── EXERCISE MATERIAL
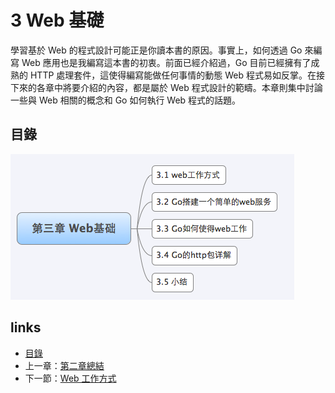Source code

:# 3 Web 基礎

學習基於 Web 的程式設計可能正是你讀本書的原因。事實上，如何透過 Go 來編寫 Web 應用也是我編寫這本書的初衷。前面已經介紹過，Go 目前已經擁有了成熟的 HTTP 處理套件，這使得編寫能做任何事情的動態 Web 程式易如反掌。在接下來的各章中將要介紹的內容，都是屬於 Web 程式設計的範疇。本章則集中討論一些與 Web 相關的概念和 Go 如何執行 Web 程式的話題。

## 目錄
![](images/navi3.png)

## links
   * [目錄](<preface.md>)
   * 上一章：[第二章總結](<02.8.md>)
   * 下一節：[Web 工作方式](<03.1.md>)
────
* _TASK STATEMENT_: Copy every record verbatim while leaving each picture out.

* _EXERCISE RESPONSE_:
Source code

:# 3 Web 基礎

學習基於 Web 的程式設計可能正是你讀本書的原因。事實上，如何透過 Go 來編寫 Web 應用也是我編寫這本書的初衷。前面已經介紹過，Go 目前已經擁有了成熟的 HTTP 處理套件，這使得編寫能做任何事情的動態 Web 程式易如反掌。在接下來的各章中將要介紹的內容，都是屬於 Web 程式設計的範疇。本章則集中討論一些與 Web 相關的概念和 Go 如何執行 Web 程式的話題。

## 目錄
![](images/navi3.png)

## links
   * [目錄](<preface.md>)
   * 上一章：[第二章總結](<02.8.md>)
   * 下一節：[Web 工作方式](<03.1.md>)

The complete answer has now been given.